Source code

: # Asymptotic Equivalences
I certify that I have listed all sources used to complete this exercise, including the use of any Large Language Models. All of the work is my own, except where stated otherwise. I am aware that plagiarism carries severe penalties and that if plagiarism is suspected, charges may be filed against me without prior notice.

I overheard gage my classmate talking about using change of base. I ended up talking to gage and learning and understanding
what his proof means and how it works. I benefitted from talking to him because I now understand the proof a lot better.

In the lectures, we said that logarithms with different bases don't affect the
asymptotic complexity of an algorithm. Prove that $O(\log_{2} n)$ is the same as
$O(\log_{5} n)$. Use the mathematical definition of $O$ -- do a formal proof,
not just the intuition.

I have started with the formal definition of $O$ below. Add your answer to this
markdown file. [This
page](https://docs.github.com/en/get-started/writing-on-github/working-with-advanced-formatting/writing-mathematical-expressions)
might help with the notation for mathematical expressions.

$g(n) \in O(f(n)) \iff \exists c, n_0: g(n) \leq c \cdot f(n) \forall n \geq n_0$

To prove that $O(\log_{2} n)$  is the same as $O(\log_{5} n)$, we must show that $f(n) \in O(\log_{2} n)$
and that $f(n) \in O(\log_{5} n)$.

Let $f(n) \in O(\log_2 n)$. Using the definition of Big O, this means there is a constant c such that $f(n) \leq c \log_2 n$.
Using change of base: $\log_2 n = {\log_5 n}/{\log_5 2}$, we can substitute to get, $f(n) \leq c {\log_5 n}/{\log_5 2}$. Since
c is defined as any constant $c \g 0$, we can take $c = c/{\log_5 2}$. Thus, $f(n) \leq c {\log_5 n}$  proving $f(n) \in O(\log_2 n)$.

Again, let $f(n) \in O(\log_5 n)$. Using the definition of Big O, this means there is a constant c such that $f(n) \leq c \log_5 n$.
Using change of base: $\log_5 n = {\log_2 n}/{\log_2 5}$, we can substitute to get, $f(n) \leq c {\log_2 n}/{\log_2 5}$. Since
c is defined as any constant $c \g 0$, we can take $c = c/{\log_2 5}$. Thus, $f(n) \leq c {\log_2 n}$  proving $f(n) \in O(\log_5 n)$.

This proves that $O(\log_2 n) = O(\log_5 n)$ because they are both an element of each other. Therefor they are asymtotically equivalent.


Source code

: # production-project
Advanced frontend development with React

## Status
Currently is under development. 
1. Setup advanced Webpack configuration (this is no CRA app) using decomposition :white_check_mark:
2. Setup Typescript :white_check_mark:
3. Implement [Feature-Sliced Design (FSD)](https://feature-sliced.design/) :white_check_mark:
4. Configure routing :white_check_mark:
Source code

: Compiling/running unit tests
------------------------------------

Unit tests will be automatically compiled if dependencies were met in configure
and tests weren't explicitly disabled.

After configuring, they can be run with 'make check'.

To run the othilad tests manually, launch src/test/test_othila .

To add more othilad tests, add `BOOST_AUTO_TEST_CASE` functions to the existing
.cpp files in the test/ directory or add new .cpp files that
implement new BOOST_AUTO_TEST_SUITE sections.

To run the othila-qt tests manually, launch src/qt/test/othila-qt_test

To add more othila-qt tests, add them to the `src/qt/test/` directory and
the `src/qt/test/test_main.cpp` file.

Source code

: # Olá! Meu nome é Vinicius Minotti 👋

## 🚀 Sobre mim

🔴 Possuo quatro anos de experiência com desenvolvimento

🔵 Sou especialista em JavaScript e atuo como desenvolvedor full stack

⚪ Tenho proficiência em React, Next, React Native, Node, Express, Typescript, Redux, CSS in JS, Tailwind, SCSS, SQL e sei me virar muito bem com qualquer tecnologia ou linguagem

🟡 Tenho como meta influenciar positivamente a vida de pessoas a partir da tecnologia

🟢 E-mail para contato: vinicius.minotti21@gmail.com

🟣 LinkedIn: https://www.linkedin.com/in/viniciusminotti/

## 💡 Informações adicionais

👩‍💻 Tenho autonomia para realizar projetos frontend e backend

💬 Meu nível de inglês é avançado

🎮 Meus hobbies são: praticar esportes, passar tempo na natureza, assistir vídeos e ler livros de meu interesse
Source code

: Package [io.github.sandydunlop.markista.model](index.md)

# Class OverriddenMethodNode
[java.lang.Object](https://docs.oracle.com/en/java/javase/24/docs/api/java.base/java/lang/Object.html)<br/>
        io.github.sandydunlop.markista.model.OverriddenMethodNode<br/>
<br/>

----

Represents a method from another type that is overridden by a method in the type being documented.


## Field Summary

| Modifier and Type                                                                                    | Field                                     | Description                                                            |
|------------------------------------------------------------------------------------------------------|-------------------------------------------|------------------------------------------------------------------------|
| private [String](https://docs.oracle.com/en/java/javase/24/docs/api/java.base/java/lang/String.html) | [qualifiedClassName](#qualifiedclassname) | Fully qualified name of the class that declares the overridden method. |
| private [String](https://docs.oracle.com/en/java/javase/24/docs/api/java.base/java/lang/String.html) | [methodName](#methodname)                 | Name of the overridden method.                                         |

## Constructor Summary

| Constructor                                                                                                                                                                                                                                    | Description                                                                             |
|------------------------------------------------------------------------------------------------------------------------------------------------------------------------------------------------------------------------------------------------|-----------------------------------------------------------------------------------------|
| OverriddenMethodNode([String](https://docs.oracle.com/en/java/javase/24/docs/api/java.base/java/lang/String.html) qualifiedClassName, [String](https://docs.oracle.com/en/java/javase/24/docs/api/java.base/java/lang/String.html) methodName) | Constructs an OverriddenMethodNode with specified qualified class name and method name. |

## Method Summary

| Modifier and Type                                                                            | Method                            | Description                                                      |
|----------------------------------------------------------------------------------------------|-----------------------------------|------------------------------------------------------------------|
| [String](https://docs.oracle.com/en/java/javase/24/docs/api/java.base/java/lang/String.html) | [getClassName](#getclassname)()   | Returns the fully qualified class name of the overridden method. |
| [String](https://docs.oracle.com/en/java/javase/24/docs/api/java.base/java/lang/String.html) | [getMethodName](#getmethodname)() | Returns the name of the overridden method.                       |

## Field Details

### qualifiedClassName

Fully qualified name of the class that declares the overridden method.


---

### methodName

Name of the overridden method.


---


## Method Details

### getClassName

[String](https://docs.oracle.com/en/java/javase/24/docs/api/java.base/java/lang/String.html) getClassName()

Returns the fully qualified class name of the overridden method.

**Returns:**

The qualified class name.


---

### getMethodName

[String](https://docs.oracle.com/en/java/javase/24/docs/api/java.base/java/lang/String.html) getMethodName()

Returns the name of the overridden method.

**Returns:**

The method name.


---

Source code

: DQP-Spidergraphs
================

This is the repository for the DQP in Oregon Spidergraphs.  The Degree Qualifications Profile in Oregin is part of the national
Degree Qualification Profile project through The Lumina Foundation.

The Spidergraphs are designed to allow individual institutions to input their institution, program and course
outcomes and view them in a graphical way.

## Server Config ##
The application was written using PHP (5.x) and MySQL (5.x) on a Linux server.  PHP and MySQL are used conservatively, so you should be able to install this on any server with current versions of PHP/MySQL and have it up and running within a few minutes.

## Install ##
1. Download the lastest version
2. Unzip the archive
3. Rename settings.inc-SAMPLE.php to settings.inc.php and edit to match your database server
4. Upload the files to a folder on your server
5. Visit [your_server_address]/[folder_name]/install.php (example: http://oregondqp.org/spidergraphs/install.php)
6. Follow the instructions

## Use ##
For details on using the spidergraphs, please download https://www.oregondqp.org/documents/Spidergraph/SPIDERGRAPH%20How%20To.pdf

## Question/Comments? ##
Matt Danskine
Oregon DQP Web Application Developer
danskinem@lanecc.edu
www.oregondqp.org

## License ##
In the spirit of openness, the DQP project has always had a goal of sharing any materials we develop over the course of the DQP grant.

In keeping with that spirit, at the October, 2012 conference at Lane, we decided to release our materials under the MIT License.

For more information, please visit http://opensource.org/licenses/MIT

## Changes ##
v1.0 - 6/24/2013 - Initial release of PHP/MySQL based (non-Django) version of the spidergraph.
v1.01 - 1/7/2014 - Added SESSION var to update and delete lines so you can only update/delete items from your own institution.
◆ ◆ ◆
• **YOUR OBJECTIVE**
Pull together all lines from the data that mention the word "means".

• **TASK ANSWER**
what his proof means and how it works. I benefitted from talking to him because I now understand the proof a lot better.
Let $f(n) \in O(\log_2 n)$. Using the definition of Big O, this means there is a constant c such that $f(n) \leq c \log_2 n$.
Again, let $f(n) \in O(\log_5 n)$. Using the definition of Big O, this means there is a constant c such that $f(n) \leq c \log_5 n$.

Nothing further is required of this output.